# Best place to buy PlayStation 3 in Dubai



## Mac711 (Nov 19, 2009)

Hi Everyone!

Searched the forum for any posts on the best place to buy a PS3. Did not see any so apologize if this has been covered recently.

New to gaming consoles. My wife and I want to get a PS3 and will probably start heading to the stores (DG, Jumbo, Geant, etc.) since searching store internet sites is not always helpful/complete. We were just wondering if anyone has any experience/recommendations for the best selection and prices.

Any suggestions would be most appreciated!!!

Mac711


----------



## Bigjimbo (Oct 28, 2010)

e max in oasis mall used to do a price promise thing. Not sure if they still do. I recently bought one from Geekay games in Dubai Mall


----------



## Mac711 (Nov 19, 2009)

Bigjimbo said:


> e max in oasis mall used to do a price promise thing. Not sure if they still do. I recently bought one from Geekay games in Dubai Mall


Thanks for the quick response! I'll give Geekay a shot.


----------



## Moe78 (Oct 29, 2010)

I don't recommend Geekay! There have been complaints about their wonderful lack of customer service but most importantly if something goes wrong with your console, they aren't very helpful in forwarding it to Sony.

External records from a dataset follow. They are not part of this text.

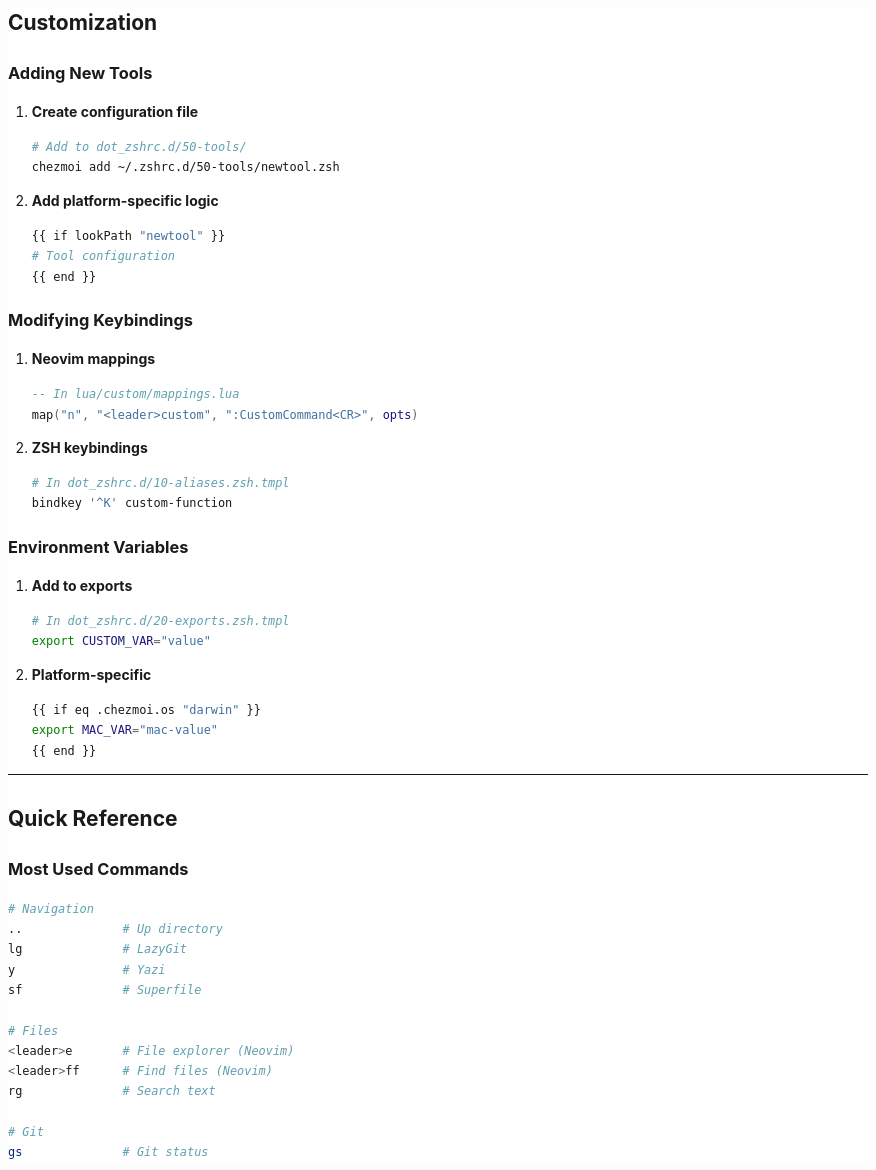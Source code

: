 
## Customization

### Adding New Tools

1. **Create configuration file**
   ```bash
   # Add to dot_zshrc.d/50-tools/
   chezmoi add ~/.zshrc.d/50-tools/newtool.zsh
   ```

2. **Add platform-specific logic**
   ```bash
   {{ if lookPath "newtool" }}
   # Tool configuration
   {{ end }}
   ```

### Modifying Keybindings

1. **Neovim mappings**
   ```lua
   -- In lua/custom/mappings.lua
   map("n", "<leader>custom", ":CustomCommand<CR>", opts)
   ```

2. **ZSH keybindings**
   ```bash
   # In dot_zshrc.d/10-aliases.zsh.tmpl
   bindkey '^K' custom-function
   ```

### Environment Variables

1. **Add to exports**
   ```bash
   # In dot_zshrc.d/20-exports.zsh.tmpl
   export CUSTOM_VAR="value"
   ```

2. **Platform-specific**
   ```bash
   {{ if eq .chezmoi.os "darwin" }}
   export MAC_VAR="mac-value"
   {{ end }}
   ```

---

## Quick Reference

### Most Used Commands

```bash
# Navigation
..              # Up directory
lg              # LazyGit
y               # Yazi
sf              # Superfile

# Files
<leader>e       # File explorer (Neovim)
<leader>ff      # Find files (Neovim)
rg              # Search text

# Git
gs              # Git status
```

Honestly though the prices are basically the same in any big retail store, Carrefour, Virgin, SharafDG, Emax, Geekay. They all sell the PS3 at the same price give or take a few dirhams. I recommend Emax, SharafDG or Virgin as they give you proper receipts, and Emax has this air miles thing.


----------



## Mac711 (Nov 19, 2009)

Moe78 said:


> I don't recommend Geekay! There have been complaints about their wonderful lack of customer service but most importantly if something goes wrong with your console, they aren't very helpful in forwarding it to Sony.
> 
> Honestly though the prices are basically the same in any big retail store, Carrefour, Virgin, SharafDG, Emax, Geekay. They all sell the PS3 at the same price give or take a few dirhams. I recommend Emax, SharafDG or Virgin as they give you proper receipts, and Emax has this air miles thing.

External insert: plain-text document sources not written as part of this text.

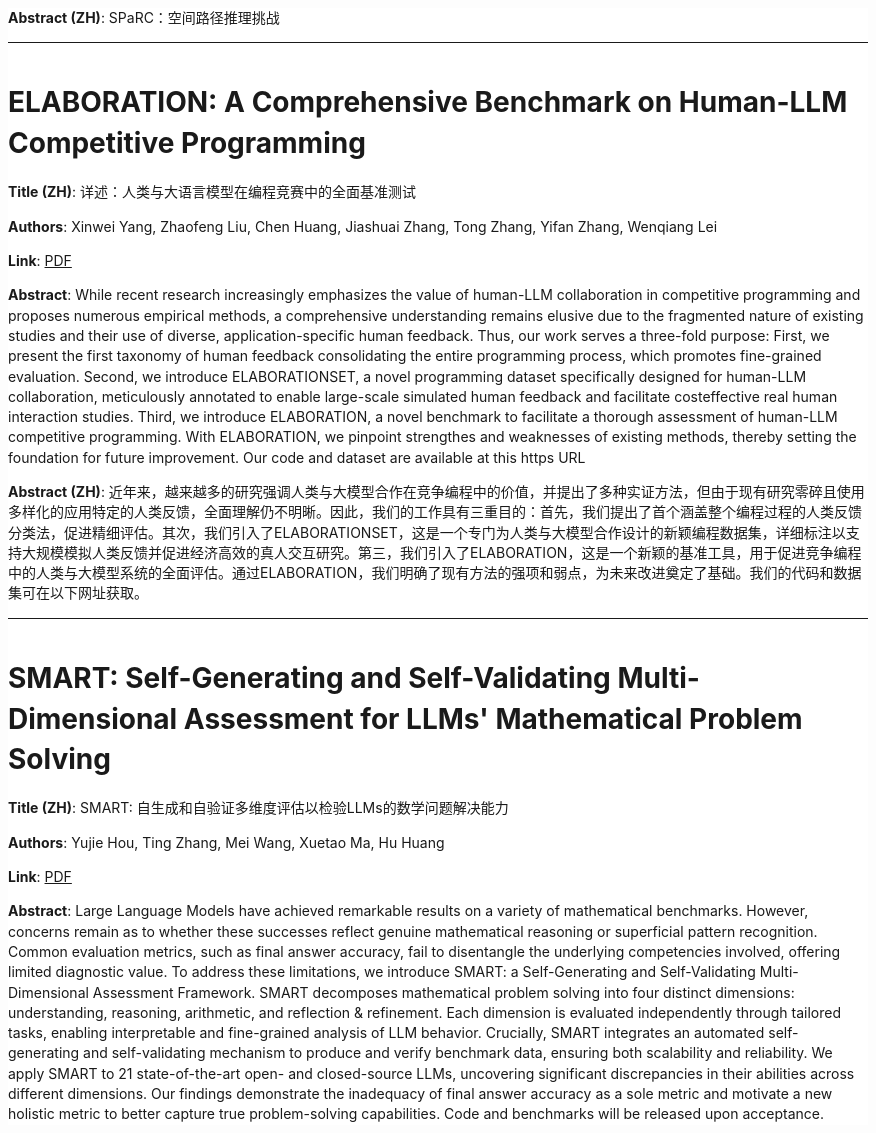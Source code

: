 **Abstract (ZH)**: SPaRC：空间路径推理挑战 

---
# ELABORATION: A Comprehensive Benchmark on Human-LLM Competitive Programming 

**Title (ZH)**: 详述：人类与大语言模型在编程竞赛中的全面基准测试 

**Authors**: Xinwei Yang, Zhaofeng Liu, Chen Huang, Jiashuai Zhang, Tong Zhang, Yifan Zhang, Wenqiang Lei  

**Link**: [PDF](https://arxiv.org/pdf/2505.16667)  

**Abstract**: While recent research increasingly emphasizes the value of human-LLM collaboration in competitive programming and proposes numerous empirical methods, a comprehensive understanding remains elusive due to the fragmented nature of existing studies and their use of diverse, application-specific human feedback. Thus, our work serves a three-fold purpose: First, we present the first taxonomy of human feedback consolidating the entire programming process, which promotes fine-grained evaluation. Second, we introduce ELABORATIONSET, a novel programming dataset specifically designed for human-LLM collaboration, meticulously annotated to enable large-scale simulated human feedback and facilitate costeffective real human interaction studies. Third, we introduce ELABORATION, a novel benchmark to facilitate a thorough assessment of human-LLM competitive programming. With ELABORATION, we pinpoint strengthes and weaknesses of existing methods, thereby setting the foundation for future improvement. Our code and dataset are available at this https URL 

**Abstract (ZH)**: 近年来，越来越多的研究强调人类与大模型合作在竞争编程中的价值，并提出了多种实证方法，但由于现有研究零碎且使用多样化的应用特定的人类反馈，全面理解仍不明晰。因此，我们的工作具有三重目的：首先，我们提出了首个涵盖整个编程过程的人类反馈分类法，促进精细评估。其次，我们引入了ELABORATIONSET，这是一个专门为人类与大模型合作设计的新颖编程数据集，详细标注以支持大规模模拟人类反馈并促进经济高效的真人交互研究。第三，我们引入了ELABORATION，这是一个新颖的基准工具，用于促进竞争编程中的人类与大模型系统的全面评估。通过ELABORATION，我们明确了现有方法的强项和弱点，为未来改进奠定了基础。我们的代码和数据集可在以下网址获取。 

---
# SMART: Self-Generating and Self-Validating Multi-Dimensional Assessment for LLMs' Mathematical Problem Solving 

**Title (ZH)**: SMART: 自生成和自验证多维度评估以检验LLMs的数学问题解决能力 

**Authors**: Yujie Hou, Ting Zhang, Mei Wang, Xuetao Ma, Hu Huang  

**Link**: [PDF](https://arxiv.org/pdf/2505.16646)  

**Abstract**: Large Language Models have achieved remarkable results on a variety of mathematical benchmarks. However, concerns remain as to whether these successes reflect genuine mathematical reasoning or superficial pattern recognition. Common evaluation metrics, such as final answer accuracy, fail to disentangle the underlying competencies involved, offering limited diagnostic value. To address these limitations, we introduce SMART: a Self-Generating and Self-Validating Multi-Dimensional Assessment Framework. SMART decomposes mathematical problem solving into four distinct dimensions: understanding, reasoning, arithmetic, and reflection \& refinement. Each dimension is evaluated independently through tailored tasks, enabling interpretable and fine-grained analysis of LLM behavior. Crucially, SMART integrates an automated self-generating and self-validating mechanism to produce and verify benchmark data, ensuring both scalability and reliability. We apply SMART to 21 state-of-the-art open- and closed-source LLMs, uncovering significant discrepancies in their abilities across different dimensions. Our findings demonstrate the inadequacy of final answer accuracy as a sole metric and motivate a new holistic metric to better capture true problem-solving capabilities. Code and benchmarks will be released upon acceptance.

Fair warning. Thanks for the input. I determined Carrefour and Geekay were within AED100 of each other for the configuration I'm looking for although neither had "Move' yet. Appreciate the response.


----------



## Bigjimbo (Oct 28, 2010)

Mac711 said:


> Fair warning. Thanks for the input. I determined Carrefour and Geekay were within AED100 of each other for the configuration I'm looking for although neither had "Move' yet. Appreciate the response.


Virgin have move


----------



## Moe78 (Oct 29, 2010)

hmmm I think they all had Move at some point but might be sold out and if you asked the sales guy then he would tell you they don't have it in the hopes that you will believe that it hasn't been released here yet and just buy from them.


----------



## Mac711 (Nov 19, 2009)

Moe78 said:


> hmmm I think they all had Move at some point but might be sold out and if you asked the sales guy then he would tell you they don't have it in the hopes that you will believe that it hasn't been released here yet and just buy from them.


I'll give Virgin a call (thanks Jimbo) and see about the availability of Move. We'll at least get the console and basics at this point.

Thanks for the tips!


----------



## xpatusa (May 8, 2010)

I've got a PS3 collecting dust...


----------



## Moe78 (Oct 29, 2010)

xpatusa said:


> I've got a PS3 collecting dust...


Selling it? old thick one or new thin one? My xbox is gathering dust too!


----------



## xpatusa (May 8, 2010)

Moe78 said:


> Selling it? old thick one or new thin one? My xbox is gathering dust too!


That's an awfully personal question...
Oh, wait, thin one!


----------



## Moe78 (Oct 29, 2010)

hahahaha

You live on Rolla Street? That's in Sharjah eh? Did you enjoy the blackouts


----------



## xpatusa (May 8, 2010)

Nope. Near Burjuman
I enjoy the finer things in life here like shawarmas, curry, and cheap suits!


----------



## Moe78 (Oct 29, 2010)

Then you should have Karachi Darbar, best indigestion this side of the Emirates!


----------



## Mac711 (Nov 19, 2009)

Ended up at Virgin. Best price of those checked + Move. Hope ours doesn't start gathering dust too soon..... We're completely new to gaming so it should be fun for a while. Thanks for everyone's input. It really helped.


----------